To read more follow this link: http://www.ocregister.com/news/fifth-285031-students-garden.html
For now we plan to continue using the GrowingGREAT curriculum. Students feel so accomplished when they see the growth of these hands-on lessons fill up the classroom vegetable boxes. Not to mention, a sense of ownership when they plant, tend, harvest and sell the produce they have grown in the school garden. They feel so much pride telling their parents and farmers market shoppers what the vegetable varieties are. Better yet, 5th graders start small seedling trays during the "growing season" and encourage shoppers to purchase 4" potted lettuces, broccoli, cabbage and herbs to take home and grow in their own gardens.

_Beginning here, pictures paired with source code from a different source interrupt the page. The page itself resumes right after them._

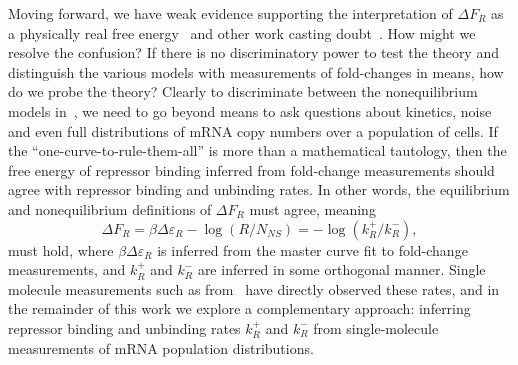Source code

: Moving forward, we have weak evidence supporting the interpretation of $\Delta
F_R$ as a physically real free energy~\cite{Landman2019} and other work casting
doubt~\cite{Hammar2014}. How might we resolve the confusion? If there is no
discriminatory power to test the theory and distinguish the various models with
measurements of fold-changes in means, how do we probe the theory? Clearly to
discriminate between the nonequilibrium models in~, we
need to go beyond means to ask questions about kinetics, noise and even full
distributions of mRNA copy numbers over a population of cells. If the
``one-curve-to-rule-them-all'' is more than a mathematical tautology, then the
free energy of repressor binding inferred from fold-change measurements should
agree with repressor binding and unbinding rates. In other words, the
equilibrium and nonequilibrium definitions of $\Delta F_R$ must agree, meaning
\begin{equation}
\Delta F_R = \beta\Delta\varepsilon_R - \log(R/N_{NS})
        = - \log(k_R^+/k_R^-),
\label{eq:deltaFR_eq_noneq_equiv}
\end{equation}
must hold, where $\beta\Delta\varepsilon_R$ is inferred from the master curve
fit to fold-change measurements, and $k_R^+$ and $k_R^-$ are inferred in some
orthogonal manner. Single molecule measurements such as from~\cite{Hammar2014}
have directly observed these rates, and in the remainder of this work we explore
a complementary approach: inferring repressor binding and unbinding rates
$k_R^+$ and $k_R^-$ from single-molecule measurements of mRNA population
distributions.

I never get tired of watching a seasonal growing period with our curious, young students, or witnessing the wonder as they pull out a huge radish from the soil or nibble on a sugar snap pea. I have come to realize that reaching one student at a time in the school garden establishes lifelong lessons for making healthy eating choices. Incorporating fresh grown, handpicked, delicious vegetables into their early education engages all five senses. You can never take away the experience of seeing, smelling, tasting, and touching something you, yourself, grew from seed.
Happy Vegetable Gardening from Red Hill Elementary!